Data entries
[Start of Attachment]

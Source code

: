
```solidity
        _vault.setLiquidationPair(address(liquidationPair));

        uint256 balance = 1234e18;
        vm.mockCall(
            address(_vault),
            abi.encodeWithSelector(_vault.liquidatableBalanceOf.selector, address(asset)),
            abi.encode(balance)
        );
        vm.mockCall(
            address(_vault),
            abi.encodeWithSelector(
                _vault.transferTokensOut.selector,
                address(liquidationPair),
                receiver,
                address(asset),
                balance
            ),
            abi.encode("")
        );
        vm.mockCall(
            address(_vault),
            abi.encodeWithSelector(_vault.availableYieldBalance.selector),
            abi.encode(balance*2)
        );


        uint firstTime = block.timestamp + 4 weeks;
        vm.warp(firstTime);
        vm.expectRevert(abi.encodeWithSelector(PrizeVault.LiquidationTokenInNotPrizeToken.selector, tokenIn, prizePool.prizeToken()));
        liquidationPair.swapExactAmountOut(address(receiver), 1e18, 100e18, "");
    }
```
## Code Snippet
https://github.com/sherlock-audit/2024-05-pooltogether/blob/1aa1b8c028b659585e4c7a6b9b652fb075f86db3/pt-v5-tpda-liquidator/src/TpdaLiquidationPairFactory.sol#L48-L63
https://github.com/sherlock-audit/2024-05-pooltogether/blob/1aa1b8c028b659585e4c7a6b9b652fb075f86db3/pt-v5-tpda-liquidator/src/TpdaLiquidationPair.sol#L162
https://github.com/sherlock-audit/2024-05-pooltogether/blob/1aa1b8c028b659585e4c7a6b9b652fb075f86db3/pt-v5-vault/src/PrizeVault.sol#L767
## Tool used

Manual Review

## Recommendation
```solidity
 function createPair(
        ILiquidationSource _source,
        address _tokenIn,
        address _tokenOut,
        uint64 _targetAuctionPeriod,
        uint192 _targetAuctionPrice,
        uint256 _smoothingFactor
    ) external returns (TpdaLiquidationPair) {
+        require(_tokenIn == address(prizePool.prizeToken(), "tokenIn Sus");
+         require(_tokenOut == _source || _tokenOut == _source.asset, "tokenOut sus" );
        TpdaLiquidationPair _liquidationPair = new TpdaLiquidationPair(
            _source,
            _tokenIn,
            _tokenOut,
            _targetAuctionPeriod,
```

[End of Attachment]

__Your instructions__
Every line above that holds the string "github" should be returned.

__Result for this task__
https://github.com/sherlock-audit/2024-05-pooltogether/blob/1aa1b8c028b659585e4c7a6b9b652fb075f86db3/pt-v5-tpda-liquidator/src/TpdaLiquidationPairFactory.sol#L48-L63
https://github.com/sherlock-audit/2024-05-pooltogether/blob/1aa1b8c028b659585e4c7a6b9b652fb075f86db3/pt-v5-tpda-liquidator/src/TpdaLiquidationPair.sol#L162
https://github.com/sherlock-audit/2024-05-pooltogether/blob/1aa1b8c028b659585e4c7a6b9b652fb075f86db3/pt-v5-vault/src/PrizeVault.sol#L767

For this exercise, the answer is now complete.